# Problem statement:
Search the entries for the word "Performance". Copy each line in which it is found.

-------

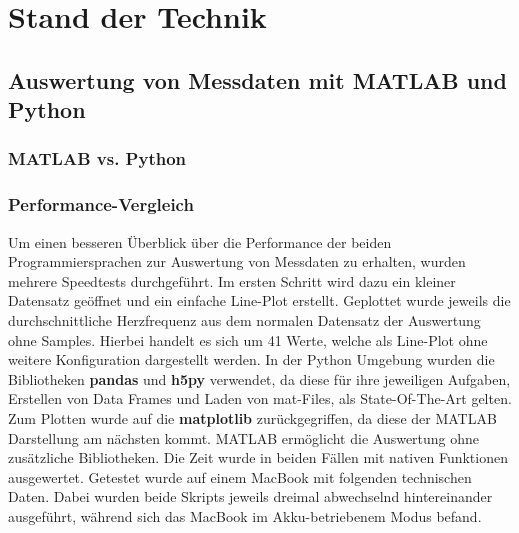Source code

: 
\chapter{Stand der Technik}


\section{Auswertung von Messdaten mit MATLAB und Python}



\subsection{MATLAB vs. Python}



\subsection{Performance-Vergleich}

Um einen besseren Überblick über die Performance der beiden Programmiersprachen zur Auswertung von Messdaten zu erhalten, wurden mehrere Speedtests durchgeführt. Im ersten Schritt wird dazu ein kleiner Datensatz geöffnet und ein einfache Line-Plot erstellt. Geplottet wurde jeweils die durchschnittliche Herzfrequenz aus dem normalen Datensatz der Auswertung ohne Samples. Hierbei handelt es sich um 41 Werte, welche als Line-Plot ohne weitere Konfiguration dargestellt werden. In der Python Umgebung wurden die Bibliotheken \textbf{pandas} und \textbf{h5py} verwendet, da diese für ihre jeweiligen Aufgaben, Erstellen von Data Frames und Laden von mat-Files, als State-Of-The-Art gelten. Zum Plotten wurde auf die \textbf{matplotlib} zurückgegriffen, da diese der MATLAB Darstellung am nächsten kommt. MATLAB ermöglicht die Auswertung ohne zusätzliche Bibliotheken. Die Zeit wurde in beiden Fällen mit nativen Funktionen ausgewertet. Getestet wurde auf einem MacBook mit folgenden technischen Daten. Dabei wurden beide Skripts jeweils dreimal abwechselnd hintereinander ausgeführt, während sich das MacBook im Akku-betriebenem Modus befand.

-------

# Your response:
\subsection{Performance-Vergleich}
Um einen besseren Überblick über die Performance der beiden Programmiersprachen zur Auswertung von Messdaten zu erhalten, wurden mehrere Speedtests durchgeführt. Im ersten Schritt wird dazu ein kleiner Datensatz geöffnet und ein einfache Line-Plot erstellt. Geplottet wurde jeweils die durchschnittliche Herzfrequenz aus dem normalen Datensatz der Auswertung ohne Samples. Hierbei handelt es sich um 41 Werte, welche als Line-Plot ohne weitere Konfiguration dargestellt werden. In der Python Umgebung wurden die Bibliotheken \textbf{pandas} und \textbf{h5py} verwendet, da diese für ihre jeweiligen Aufgaben, Erstellen von Data Frames und Laden von mat-Files, als State-Of-The-Art gelten. Zum Plotten wurde auf die \textbf{matplotlib} zurückgegriffen, da diese der MATLAB Darstellung am nächsten kommt. MATLAB ermöglicht die Auswertung ohne zusätzliche Bibliotheken. Die Zeit wurde in beiden Fällen mit nativen Funktionen ausgewertet. Getestet wurde auf einem MacBook mit folgenden technischen Daten. Dabei wurden beide Skripts jeweils dreimal abwechselnd hintereinander ausgeführt, während sich das MacBook im Akku-betriebenem Modus befand.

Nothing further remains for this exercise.